The release of millions of heavily censored documents, photos, and videos regarding convicted sex offender Jeffrey Epstein makes me reflect on the murky nature of voyeurism and moral accountability. Do the many victims of Epstein’s lurid schemes deserve some measure of redress for their suffering at the hands of rich and powerful men? In a word, yes, though the U.S. Department of Justice is unlikely to comply with their pleas. But what then to make of still images of well-known figures cavorting in Epstein’s high-roller orbit? Should men like Bill Gates, Bill Clinton, Noam Chomsky, and thenPrince Andrew be detached from their accomplishments and tossed wholesale to the dogs? Are these indictments of their own accord because they captivate the imagination? Good questions, all. I remember being tossed from an 8th-grade class for rebutting the teacher’s characterization of Hitler as the greatest of monsters. I had insisted he should be labeled an evil genius instead. I thought likewise of Stalin. That three Kennedy brothers and a preacher named King had their way with women mattered less to me than their legacies. The Epstein story is graver and more appalling, and yet it too is tarred by boundless voyeurism. Is there a way around so much primordial lust among the wealthy and the potent, almost all of them ambitious men? The answer, I am sorry to say, is no. Call it the human stain.

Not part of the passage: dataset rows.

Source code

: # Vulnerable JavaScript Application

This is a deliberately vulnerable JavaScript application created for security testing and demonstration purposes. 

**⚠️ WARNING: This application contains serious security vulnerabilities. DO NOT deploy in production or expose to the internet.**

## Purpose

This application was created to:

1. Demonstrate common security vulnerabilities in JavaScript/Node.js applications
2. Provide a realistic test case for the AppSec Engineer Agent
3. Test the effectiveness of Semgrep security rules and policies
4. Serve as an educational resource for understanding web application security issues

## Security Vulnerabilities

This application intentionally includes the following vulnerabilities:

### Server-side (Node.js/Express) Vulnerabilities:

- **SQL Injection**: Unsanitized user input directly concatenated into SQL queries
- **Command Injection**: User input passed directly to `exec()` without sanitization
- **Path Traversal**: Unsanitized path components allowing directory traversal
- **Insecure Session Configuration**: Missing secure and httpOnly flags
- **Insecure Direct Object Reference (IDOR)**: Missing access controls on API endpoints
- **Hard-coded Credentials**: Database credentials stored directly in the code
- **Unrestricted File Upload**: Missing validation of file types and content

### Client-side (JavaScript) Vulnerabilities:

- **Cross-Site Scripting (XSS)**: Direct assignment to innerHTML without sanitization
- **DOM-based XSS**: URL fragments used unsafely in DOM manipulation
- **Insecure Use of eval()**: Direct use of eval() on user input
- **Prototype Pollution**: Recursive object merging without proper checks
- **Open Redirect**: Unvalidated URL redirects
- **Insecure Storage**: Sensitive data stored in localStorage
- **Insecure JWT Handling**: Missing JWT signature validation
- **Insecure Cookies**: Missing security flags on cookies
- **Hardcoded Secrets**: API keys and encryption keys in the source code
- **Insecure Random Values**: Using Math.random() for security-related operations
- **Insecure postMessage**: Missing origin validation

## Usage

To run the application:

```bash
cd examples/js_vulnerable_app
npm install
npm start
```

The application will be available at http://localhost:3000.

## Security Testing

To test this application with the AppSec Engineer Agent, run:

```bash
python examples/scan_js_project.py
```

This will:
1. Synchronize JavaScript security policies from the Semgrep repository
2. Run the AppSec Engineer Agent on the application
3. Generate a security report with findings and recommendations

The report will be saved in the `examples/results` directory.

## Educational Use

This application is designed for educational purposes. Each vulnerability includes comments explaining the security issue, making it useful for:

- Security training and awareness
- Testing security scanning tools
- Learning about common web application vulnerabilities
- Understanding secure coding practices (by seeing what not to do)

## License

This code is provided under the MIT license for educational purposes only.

The late U.S. senator and foreign policy expert J. William Fulbright once stated that no matter how repugnant a regime might be, America should not interfere in its internal affairs or seek to expunge it unless its leadership was blatantly trying to impose its values or system of government elsewhere. That was then, in the Cold War era, and this is a very different now, in which the newly minted chairman of a self-styled Board of Peace seeks to overthrow the Iranian regime, this doing a Venezuelan war dance in the Near East. It is worth remembering, however, that the peace mogul already has Iranian blood on his hands, if only by omission. Inexcusably, he recently urged anti-government protesters to intensify their uprising. If the Iranian Revolutionary Guard shot to kill, he said, his America would jump in to help them. He also encouraged the son of the late Shah of Iran, a longtime Washington, D.C., exile, to cheerlead the protests, and he did. He would soon come home to Make Iran Great again, a hardly original invocation. Emboldened by these pledges, dissenters openly confronted the Revolutionary Guard and were slaughtered by the thousands. Knowing what to say and what not to say is key in dealing with volatile situations. But Mr. Peace simply says and writes what pleases him. Consequences are immaterial. If nothing else, he is good for the morgue industry, and that of Iran will likely be replenished in the days ahead.
The late Italian populist Silvio Berlusconi, a real estate and media tycoon, derived most of his substantial support from the country’s southlands. Its denizens adored his brio. They rallied around his portrayal of Rome as a political capital that stole from the people, they applauded his baiting of all enemies as communists, and, thanks to them, he lorded over Italy for more than two decades and counted Vladimir Putin among his buddies. Those men who could operate outside the law he clutched to his bosom, but even he knew to stop short of renaming concert halls and gulfs. He understood at least the crassness and vulgarity of such actions. Donald Trump, admired by some Italians in the Berlusconi vein, does not. And the existing ‘last laugh’ now belongs to him.